Week 5

Coupled Simple Harmonic Oscillators

In this week, we begin to address systems with two degrees of freedom.  We first looked at a demonstration where there are two 1kg masses suspended from strings of about 50cm each in length.  The masses are then connected to each other through a spring with a small spring constant (called k_c, for example).   In the demonstration we did the following:

  1. First we displaced only one of the masses from equilibrium, and set the system in motion.  As with the Wilberforce pendulum, energy “sloshed” from one of the degrees of freedom to the other in manner reminiscent of “beats” that we saw while superposing waves of nearly the same frequency.
  2. Next, we displaced both masses by an equal amount in the same direction, such that the spring connecting the two masses was not stretched or compressed.  After letting it go, the system just oscillated back and forth, with the spring never being compressed.
  3. Finally, we displaced each mass by an equal amount, but in the opposite direction.  This time the masses again just moved back and forth in an antisymmetric manner, somewhat similar to #2.

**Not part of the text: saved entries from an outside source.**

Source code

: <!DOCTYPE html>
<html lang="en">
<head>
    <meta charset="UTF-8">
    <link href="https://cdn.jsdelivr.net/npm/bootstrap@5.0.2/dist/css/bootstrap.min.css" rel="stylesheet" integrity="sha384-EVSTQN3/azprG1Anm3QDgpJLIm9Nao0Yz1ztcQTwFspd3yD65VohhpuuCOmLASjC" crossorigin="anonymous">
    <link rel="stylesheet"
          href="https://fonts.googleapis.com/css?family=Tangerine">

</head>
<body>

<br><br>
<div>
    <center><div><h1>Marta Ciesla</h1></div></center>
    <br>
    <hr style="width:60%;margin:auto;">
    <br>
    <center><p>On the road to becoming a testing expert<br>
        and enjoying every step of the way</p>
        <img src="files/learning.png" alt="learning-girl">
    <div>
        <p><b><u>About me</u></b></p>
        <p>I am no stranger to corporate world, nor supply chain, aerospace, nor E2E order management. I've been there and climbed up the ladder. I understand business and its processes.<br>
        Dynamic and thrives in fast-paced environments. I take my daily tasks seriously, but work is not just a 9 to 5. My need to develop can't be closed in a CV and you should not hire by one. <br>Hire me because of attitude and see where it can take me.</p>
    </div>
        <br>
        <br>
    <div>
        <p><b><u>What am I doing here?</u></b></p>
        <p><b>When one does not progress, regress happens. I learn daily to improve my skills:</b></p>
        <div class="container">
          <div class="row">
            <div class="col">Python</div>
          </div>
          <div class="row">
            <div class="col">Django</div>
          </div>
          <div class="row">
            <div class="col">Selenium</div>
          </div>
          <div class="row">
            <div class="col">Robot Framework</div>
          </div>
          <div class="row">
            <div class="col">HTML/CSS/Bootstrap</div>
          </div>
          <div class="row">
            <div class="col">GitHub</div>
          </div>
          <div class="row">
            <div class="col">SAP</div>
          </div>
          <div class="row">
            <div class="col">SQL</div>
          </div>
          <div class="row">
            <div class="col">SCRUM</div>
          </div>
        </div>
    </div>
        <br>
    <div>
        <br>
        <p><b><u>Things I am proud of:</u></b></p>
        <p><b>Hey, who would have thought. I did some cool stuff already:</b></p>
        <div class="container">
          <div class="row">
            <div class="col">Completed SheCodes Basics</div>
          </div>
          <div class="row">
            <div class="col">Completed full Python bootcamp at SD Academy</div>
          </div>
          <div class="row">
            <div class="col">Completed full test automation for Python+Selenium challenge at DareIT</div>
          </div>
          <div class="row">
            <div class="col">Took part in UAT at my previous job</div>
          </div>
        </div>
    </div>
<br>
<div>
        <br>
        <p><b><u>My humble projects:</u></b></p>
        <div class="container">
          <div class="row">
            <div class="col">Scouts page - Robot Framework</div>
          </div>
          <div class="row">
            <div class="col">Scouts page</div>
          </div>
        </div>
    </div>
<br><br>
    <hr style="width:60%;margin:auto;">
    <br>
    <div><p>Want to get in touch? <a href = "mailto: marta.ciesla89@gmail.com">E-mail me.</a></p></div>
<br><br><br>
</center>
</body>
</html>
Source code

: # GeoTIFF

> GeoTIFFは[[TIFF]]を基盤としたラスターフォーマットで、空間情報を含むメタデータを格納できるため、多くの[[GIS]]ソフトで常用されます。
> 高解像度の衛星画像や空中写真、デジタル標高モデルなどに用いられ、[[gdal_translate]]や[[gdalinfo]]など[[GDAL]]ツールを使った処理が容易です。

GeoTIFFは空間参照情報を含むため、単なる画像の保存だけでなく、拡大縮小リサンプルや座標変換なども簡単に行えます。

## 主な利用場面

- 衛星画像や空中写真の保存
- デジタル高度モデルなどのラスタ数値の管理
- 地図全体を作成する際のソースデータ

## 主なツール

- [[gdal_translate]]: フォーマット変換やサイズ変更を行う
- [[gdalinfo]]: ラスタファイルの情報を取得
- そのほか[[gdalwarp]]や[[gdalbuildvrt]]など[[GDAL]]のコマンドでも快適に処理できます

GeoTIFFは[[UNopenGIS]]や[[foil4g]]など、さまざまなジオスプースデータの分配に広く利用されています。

Clearly the phenomena associated with two degrees of freedom is very rich, exhibiting beats, and having two special types of excitations.  How do these appear in the mathematics?

First, we must write down Newton’s 2nd law for each of the masses:

\overrightarrow{F}_A = -m \omega_0^2 x_A - k_c (x_A -x_B) = m \ddot{x}_A

 

\overrightarrow{F}_B = -m \omega_0^2 x_B - k_c (x_B -x_A) = m \ddot{x}_B

The most important aspect of these equations are that they are coupled equations.  That is, the equation for x_A depends on x_B and vice-versa.  The two degrees of freedom “talk to each other” through the coupling spring.  Indeed, if the coupling spring constant is taken down to zero, the communication is lost, and the two degrees of freedom become uncoupled.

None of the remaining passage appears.